North York Mirror
Life has been a whirlwind of focusing on Ontario priorities since winning the Ontario Liberal leadership on Saturday night but Don Valley West MPP Kathleen Wynne told The Mirror she won’t neglect the concerns of her local constituents when she steps into the premier’s job.
“You just really don’t know what to expect (when you win),” she said in a phone interview Wednesday, Jan. 30, afternoon.
“It’s been very, very busy, lot’s of people have been reaching out and it’s wonderful. It just sped right on from the convention.”
While Wynne acknowledged she won’t be as visible in Don Valley West when she becomes premier, she said her constituency office will be adequately staffed to address the needs of her constituents and she will continue to act as the riding’s MPP.
“I’m not going to stop being the MPP of Don Valley West. It is still my role and I will be in contact with constituents as I have been in the past nine years,” she said, adding the lessons she learned from serving as the riding’s MPP will help serve her as premier.
“It is a terrific riding to represent. It is an intelligent, thoughtful riding. It embodies the best of what we are in Ontario.”
During her victory speech Saturday night at Maple Leaf Gardens, Wynne said she didn’t want to been seen as a Toronto premier. Rather, she wants to represent the concerns of all of Ontario.

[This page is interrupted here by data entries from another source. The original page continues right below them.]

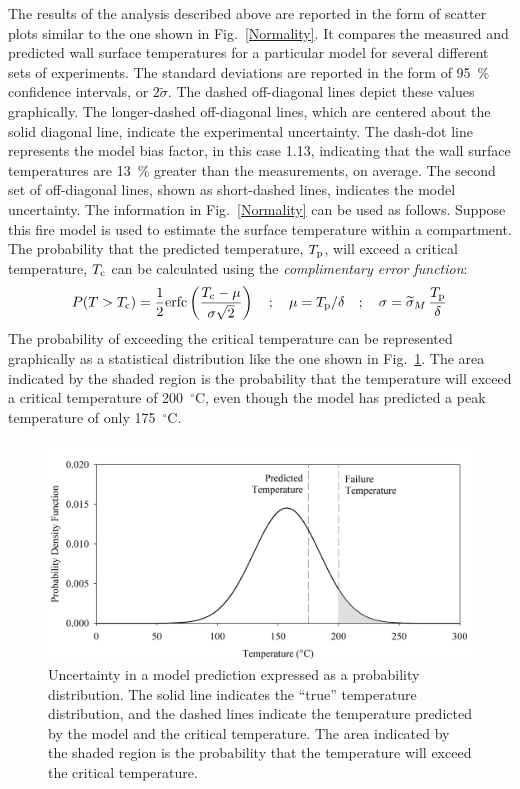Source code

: \documentclass[fleqn,b5paper]{article}
\begin{document}
The results of the analysis described above are reported in the form of scatter plots similar to the one shown in Fig.~\ref{Normality}. It compares the measured and predicted wall surface temperatures for a particular model for several different sets of experiments. The standard deviations are reported in the form of 95~\% confidence intervals, or $2\widetilde{\sigma}$. The dashed off-diagonal lines depict these values graphically. The longer-dashed off-diagonal lines, which are centered about the solid diagonal line, indicate the experimental uncertainty.  The dash-dot line represents the model bias factor, in this case 1.13, indicating that the wall surface temperatures are 13~\% greater than the measurements, on average. The second set of off-diagonal lines, shown as short-dashed lines, indicates the model uncertainty. The information in Fig.~\ref{Normality} can be used as follows. Suppose this fire model is used to estimate the surface temperature within a compartment. The probability that the predicted temperature, $T_{\rm p}$, will exceed a critical temperature, $T_{\rm c}$ can be calculated using the {\em complimentary error function}:
\begin{equation}
   P(T>T_{\rm c}) = \frac{1}{2} \hbox{erfc} \left( \frac{T_{\rm c} - \mu}{\sigma \sqrt{2}} \right) \quad ; \quad \mu=T_{\rm p}/\delta \quad ; \quad \sigma = \widetilde{\sigma}_M \, \frac{T_{\rm p}}{\delta}
\end{equation}
The probability of exceeding the critical temperature can be represented graphically as a statistical distribution like the one shown in Fig.~\ref{bell_curve}. The area indicated by the shaded region is the probability that the temperature will exceed a critical temperature of 200~$^\circ$C, even though the model has predicted a peak temperature of only 175~$^\circ$C.
\begin{figure}[ht]
\begin{center}
\includegraphics[width=5.in]{../FDS_Validation_Guide/FIGURES/bell_curve}
\end{center}
\caption[Demonstration of model uncertainty.]{Uncertainty in a model prediction expressed as a probability distribution. The solid line indicates the ``true'' temperature distribution, and the dashed lines indicate the temperature predicted by the model and the critical temperature. The area indicated by the shaded region is the probability that the temperature will exceed the critical temperature.}
\label{bell_curve}
\end{figure}
\end{document}
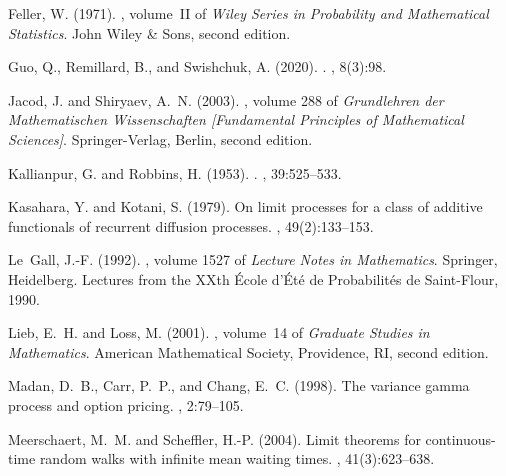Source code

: \documentclass[final]{amsart}
\theoremstyle{definition}
\numberwithin{equation}{section}
\begin{document}
\begin{thebibliography}{}
Feller, W. (1971).
,
  volume~II of {\em Wiley Series in Probability and Mathematical Statistics}.
\newblock John Wiley \& Sons, second edition.

Guo, Q., Remillard, B., and Swishchuk, A. (2020).
.
, 8(3):98.

Jacod, J. and Shiryaev, A.~N. (2003).
, volume 288 of {\em
  Grundlehren der Mathematischen Wissenschaften [Fundamental Principles of
  Mathematical Sciences]}.
\newblock Springer-Verlag, Berlin, second edition.

Kallianpur, G. and Robbins, H. (1953).
.
, 39:525--533.

Kasahara, Y. and Kotani, S. (1979).
\newblock On limit processes for a class of additive functionals of recurrent
  diffusion processes.
, 49(2):133--153.

Le~Gall, J.-F. (1992).
, volume 1527 of {\em
  Lecture Notes in Mathematics}.
\newblock Springer, Heidelberg.
\newblock Lectures from the XXth \'{E}cole d'\'{E}té de Probabilités de
  Saint-Flour, 1990.

Lieb, E.~H. and Loss, M. (2001).
, volume~14 of {\em Graduate Studies in Mathematics}.
\newblock American Mathematical Society, Providence, RI, second edition.

Madan, D.~B., Carr, P.~P., and Chang, E.~C. (1998).
\newblock The variance gamma process and option pricing.
, 2:79--105.

Meerschaert, M.~M. and Scheffler, H.-P. (2004).
\newblock Limit theorems for continuous-time random walks with infinite mean
  waiting times.
, 41(3):623--638.


\end{thebibliography}
\end{document}
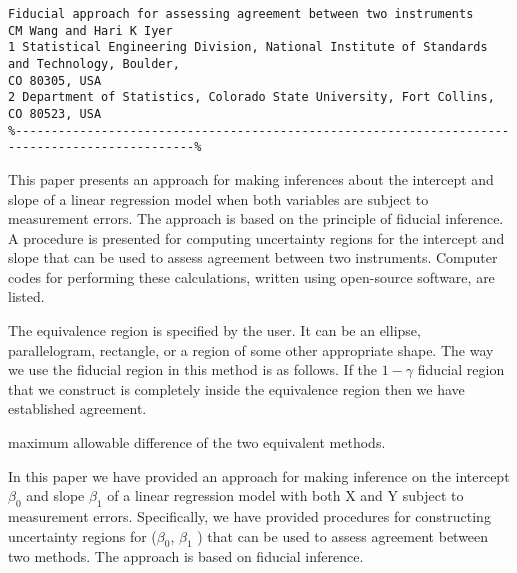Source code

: \documentclass[Chap3amain.tex]{subfiles}
\begin{document}
\begin{verbatim}
Fiducial approach for assessing agreement between two instruments
CM Wang and Hari K Iyer
1 Statistical Engineering Division, National Institute of Standards and Technology, Boulder,
CO 80305, USA
2 Department of Statistics, Colorado State University, Fort Collins, CO 80523, USA
%-----------------------------------------------------------------------------------------------%
\end{verbatim}
This paper presents an approach for making inferences about the intercept and slope of a linear
regression model when both variables are subject to measurement errors. The approach is
based on the principle of fiducial inference. A procedure is presented for computing
uncertainty regions for the intercept and slope that can be used to assess agreement between
two instruments. Computer codes for performing these calculations, written using open-source
software, are listed.

The equivalence region is specified by the user. It can be an ellipse, parallelogram,
rectangle, or a region of some other appropriate shape. The way we use the fiducial region in this method is as follows. If
the $1−\gamma$ fiducial region that we construct is completely inside the equivalence region then we have established agreement.

maximum allowable difference of the two equivalent methods.

In this paper we have provided an approach for making inference on the intercept $\beta_0$ and slope $\beta_1$ of a linear regression
model with both X and Y subject to measurement errors. Specifically, we have provided procedures for constructing
uncertainty regions for ($\beta_0$, $\beta_1$ ) that can be used to assess agreement between two methods. The approach is based on
fiducial inference.


\end{document}
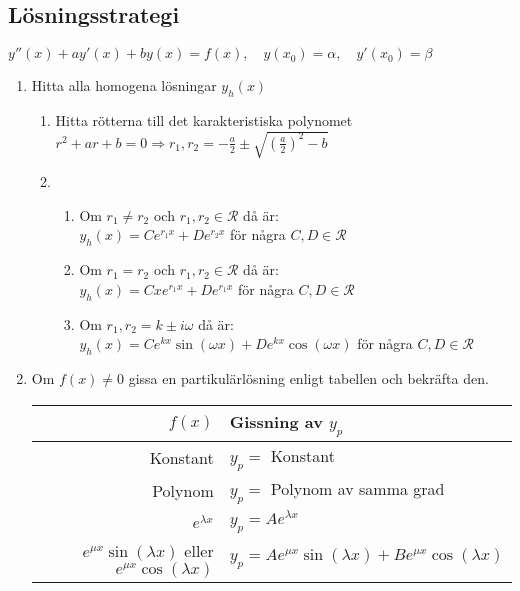 \documentclass{article}
\begin{document}
\subsection{Lösningsstrategi}
$y''(x)+ay'(x)+by(x)=f(x),\quad y(x_{0})=\alpha,\quad y'(x_{0})=\beta$
\begin{enumerate}
   \item Hitta alla homogena lösningar $y_{h}(x)$
   \begin{enumerate}
      \item Hitta rötterna till det karakteristiska polynomet\\
      $r^2+ar+b=0\Rightarrow r_{1},r_{2}=-\frac{a}{2}\pm \sqrt{(\frac{a}{2})^2-b}$
      \item
      \begin{enumerate}
         \item Om $r_{1}\neq r_{2}$ och $r_{1},r_{2}\in\mathcal{R}$ då är:\\
         $y_{h}(x)=Ce^{r_{1}x}+De^{r_{2}x}$ för några $C,D\in\mathcal{R}$
         \item Om $r_{1}=r_{2}$ och $r_{1},r_{2}\in\mathcal{R}$ då är:\\
         $y_{h}(x)=Cxe^{r_{1}x}+De^{r_{1}x}$ för några $C,D\in\mathcal{R}$
         \item Om $r_{1},r_{2}=k\pm i\omega$ då är:\\
         $y_{h}(x)=Ce^{kx}\sin(\omega x)+De^{kx}\cos(\omega x)$ för några $C,D\in\mathcal{R}$
      \end{enumerate}
   \end{enumerate}
   \item Om $f(x)\neq 0$ gissa en partikulärlösning enligt tabellen och bekräfta den.
   \begin{table}[!h]
   \centering
   \begin{tabular}{|r|l|}
   \hline
   $f(x)$                            & Gissning av $y_{p}$                                         \\ \hline
   Konstant                          & $y_{p}=$ Konstant                                            \\ \hline
   Polynom                           & $y_{p}=$ Polynom av samma grad                               \\ \hline
   $e^{\lambda x}$                   & $y_{p}=Ae^{\lambda x}$                                      \\ \hline
   $e^{\mu x}\sin(\lambda x)$ eller $e^{\mu x}\cos(\lambda x)$        & $y_{p}=Ae^{\mu x}\sin(\lambda x)+Be^{\mu x}\cos(\lambda x)$ \\ \hline
   \end{tabular}
   \end{table}


\end{enumerate}
\end{document}
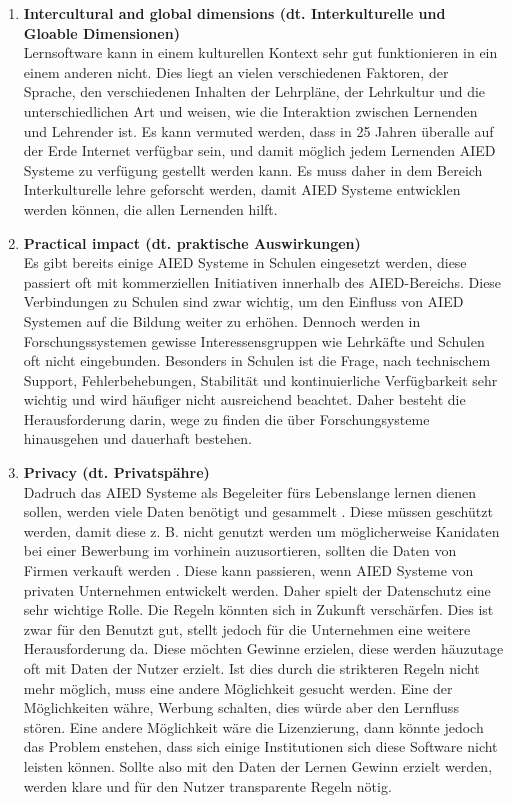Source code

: \begin{enumerate}
    \item \textbf{Intercultural and global dimensions (dt. Interkulturelle und Gloable Dimensionen)} \\ 
    Lernsoftware kann in einem kulturellen Kontext sehr gut funktionieren in ein einem anderen nicht. Dies liegt an vielen verschiedenen Faktoren, der Sprache, den verschiedenen Inhalten der Lehrpläne,
    der Lehrkultur und die unterschiedlichen Art und weisen, wie die Interaktion zwischen Lernenden und Lehrender ist. Es kann vermuted werden, dass in 25 Jahren überalle auf der Erde Internet verfügbar sein,
    und damit möglich jedem Lernenden AIED Systeme zu verfügung gestellt werden kann. Es muss daher in dem Bereich Interkulturelle lehre geforscht werden, damit AIED Systeme entwicklen werden können, die allen Lernenden hilft. \cite[S. 9f]{Pinkwart.2016} 
    
    \item \textbf{Practical impact (dt. praktische Auswirkungen)} \\
    Es gibt bereits einige AIED Systeme in Schulen eingesetzt werden, diese passiert oft mit kommerziellen Initiativen innerhalb des AIED-Bereichs.
    Diese Verbindungen zu Schulen sind zwar wichtig, um den Einfluss von AIED Systemen auf die Bildung weiter zu erhöhen. Dennoch werden in Forschungssystemen gewisse Interessensgruppen wie Lehrkäfte und Schulen oft nicht eingebunden. 
    Besonders in Schulen ist die Frage, nach technischem Support, Fehlerbehebungen, Stabilität und kontinuierliche Verfügbarkeit sehr wichtig und wird häufiger nicht ausreichend beachtet. 
    Daher besteht die Herausforderung darin, wege zu finden die über Forschungsysteme hinausgehen und dauerhaft bestehen. \cite[S. 10]{Pinkwart.2016}

    \item \textbf{Privacy (dt. Privatspähre)} \\
    Dadruch das AIED Systeme als Begeleiter fürs Lebenslange lernen dienen sollen, werden viele Daten benötigt und gesammelt \cite[S. 10]{Pinkwart.2016}. 
    Diese müssen geschützt werden, damit diese z. B. nicht genutzt werden um möglicherweise Kanidaten bei einer Bewerbung im vorhinein auzusortieren, sollten die Daten von Firmen verkauft werden \cite[S. 9f]{Pinkwart.2016}.
    Diese kann passieren, wenn AIED Systeme von privaten Unternehmen entwickelt werden. Daher spielt der Datenschutz eine sehr wichtige Rolle. Die Regeln könnten sich in Zukunft verschärfen.
    Dies ist zwar für den Benutzt gut, stellt jedoch für die Unternehmen eine weitere Herausforderung da. Diese möchten Gewinne erzielen, diese werden häuzutage oft mit Daten der Nutzer erzielt.
    Ist dies durch die strikteren Regeln nicht mehr möglich, muss eine andere Möglichkeit gesucht werden. Eine der Möglichkeiten währe, Werbung schalten, dies würde aber den Lernfluss stören.
    Eine andere Möglichkeit wäre die Lizenzierung, dann könnte jedoch das Problem enstehen, dass sich einige Institutionen sich diese Software nicht leisten können.
    Sollte also mit den Daten der Lernen Gewinn erzielt werden, werden klare und für den Nutzer transparente Regeln nötig. \cite[S. 10f]{Pinkwart.2016}


\end{enumerate}
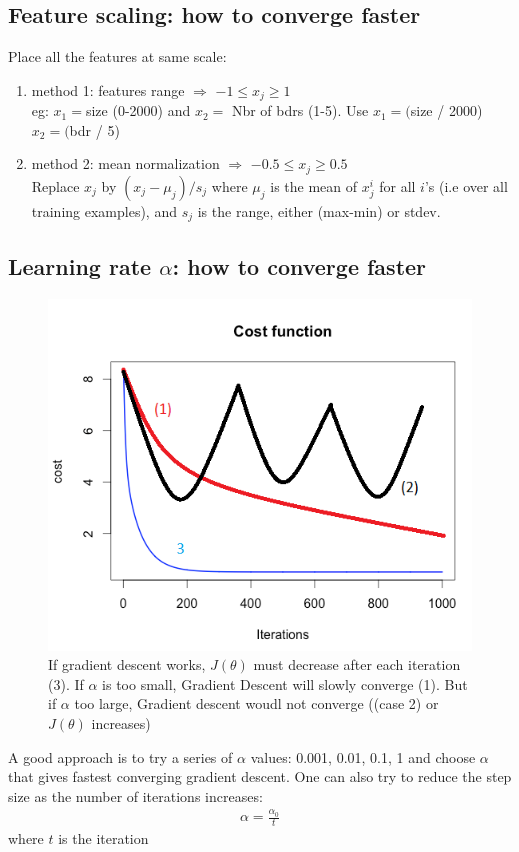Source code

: \documentclass[a4paper,12pt]{report}
\begin{document}
\subsection{Feature scaling: how to converge faster}
Place all the features at same scale:
\begin{enumerate}
\item method 1: features range $\Rightarrow$ $-1 \leq x_j \geq 1$ \\
eg: $x_1 = $size (0-2000) and $x_2=$ Nbr of bdrs (1-5).
Use $x_1=($size / 2000)  $x_2=($bdr / 5)
\item method 2: mean normalization $\Rightarrow$ $-0.5 \leq x_j \geq 0.5$ \\
Replace  $x_j$ by $(x_j - \mu_j)/s_j$ where $\mu_j$ is the mean of $x_j ^i$ for all $i$'s (i.e over all training examples), and $s_j$ is the range, either (max-min) or stdev. 
\end{enumerate}

\subsection{Learning rate $\alpha$: how to converge faster}
\begin{figure}[H]
\centering
        \includegraphics[totalheight=6 cm]{learningRate.png}
						\caption{
								\label{learningRate} If gradient descent works, $J(\theta)$ must decrease after each iteration (3). If $\alpha$ is too small, Gradient Descent will slowly converge (1). But if $\alpha$ too large, Gradient descent woudl not converge ((case 2) or $J(\theta)$ increases) }
\end{figure}
A good approach is to try a series of $\alpha$ values: 0.001, 0.01, 0.1, 1 and choose $\alpha$ that gives fastest converging gradient descent.
One can also try to reduce the step size as the number of iterations increases:
\begin{align}
\alpha = \frac{\alpha_0}{t}
\end{align}
where $t$ is the iteration
\end{document}
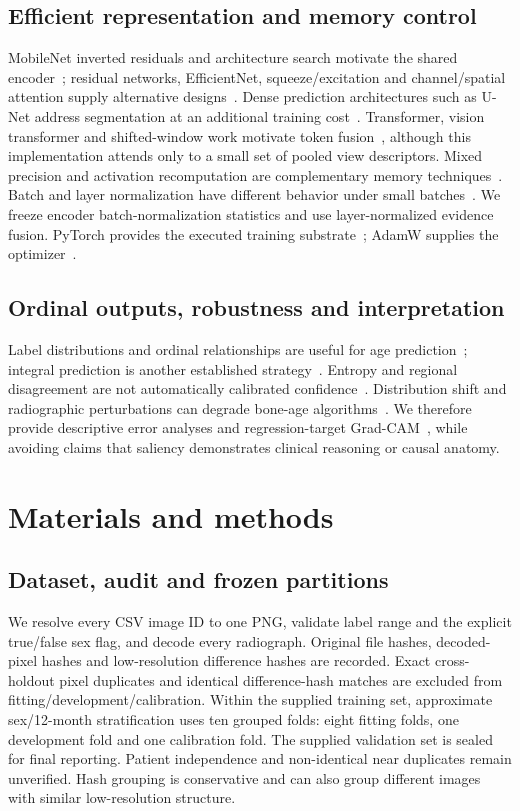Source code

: \documentclass[nolineno]{ieeeaccess}
\begin{document}
\subsection{Efficient representation and memory control}
MobileNet inverted residuals and architecture search motivate the shared encoder~\cite{mobilenetv2,mobilenetv3}; residual networks, EfficientNet, squeeze/excitation and channel/spatial attention supply alternative designs~\cite{resnet,efficientnet,squeeze,cbam}. Dense prediction architectures such as U-Net address segmentation at an additional training cost~\cite{unet}. Transformer, vision transformer and shifted-window work motivate token fusion~\cite{transformer,vit,swin}, although this implementation attends only to a small set of pooled view descriptors.
Mixed precision and activation recomputation are complementary memory techniques~\cite{mixed,checkpoint}. Batch and layer normalization have different behavior under small batches~\cite{batchnorm,layernorm}. We freeze encoder batch-normalization statistics and use layer-normalized evidence fusion. PyTorch provides the executed training substrate~\cite{pytorch}; AdamW supplies the optimizer~\cite{adamw}.

\subsection{Ordinal outputs, robustness and interpretation}
Label distributions and ordinal relationships are useful for age prediction~\cite{chen,coral}; integral prediction is another established strategy~\cite{integral}. Entropy and regional disagreement are not automatically calibrated confidence~\cite{calibration,uncertainty}. Distribution shift and radiographic perturbations can degrade bone-age algorithms~\cite{stress,bias}. We therefore provide descriptive error analyses and regression-target Grad-CAM~\cite{gradcam}, while avoiding claims that saliency demonstrates clinical reasoning or causal anatomy.

\section{Materials and methods}
\subsection{Dataset, audit and frozen partitions}
We resolve every CSV image ID to one PNG, validate label range and the explicit true/false sex flag, and decode every radiograph. Original file hashes, decoded-pixel hashes and low-resolution difference hashes are recorded. Exact cross-holdout pixel duplicates and identical difference-hash matches are excluded from fitting/development/calibration. Within the supplied training set, approximate sex/12-month stratification uses ten grouped folds: eight fitting folds, one development fold and one calibration fold. The supplied validation set is sealed for final reporting. Patient independence and non-identical near duplicates remain unverified. Hash grouping is conservative and can also group different images with similar low-resolution structure.
\end{document}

That doesn’t mean she will shelve Toronto issues in an attempt to convince Ontarians she isn’t Toronto-centric, Wynne told The Mirror.
“We have to invest in all parts of the province. There’s been this kind of narrative I couldn’t win or we couldn’t win, being a group of us (leadership candidates) that are from Toronto, and most of the province doesn’t like to have premiers from Toronto. I reject that notion,” she said.
“At the same time I think about transit in the GTA, I have to think about bridges in Kenora.”
Transportation in the Greater Toronto Area will be a top priority and Wynne said she will explore “dedicated revenue streams” including toll roads, congestion taxes and parking levies to help fund transit.
Gridlock must be addressed to create a robust economy, which, in turn, is used to fund services such as health care, education and transportation, Wynne said.
Wynne said fellow leadership candidates who are MPPs, including Toronto Centre MPP Glen Murray and St. Paul’s MPP Eric Hoskins, would be welcome in her new cabinet but wasn’t willing to discuss what ministries she would name them to lead.
Murray dropped out of the race earlier this month and endorsed Wynne.
Hoskins supported Wynne at the convention after getting bumped out of the race following the first round of voting, in which he had the fewest votes.
When told Don Valley West resident Gloria Way received a phone call Monday night asking her how disappointed she is in Wynne’s lifestyle – Wynne is Ontario’s first openly gay premier – she said anyone who attempts to use that information to discredit her will discover it backfiring on them because Ontarians are not prejudiced people.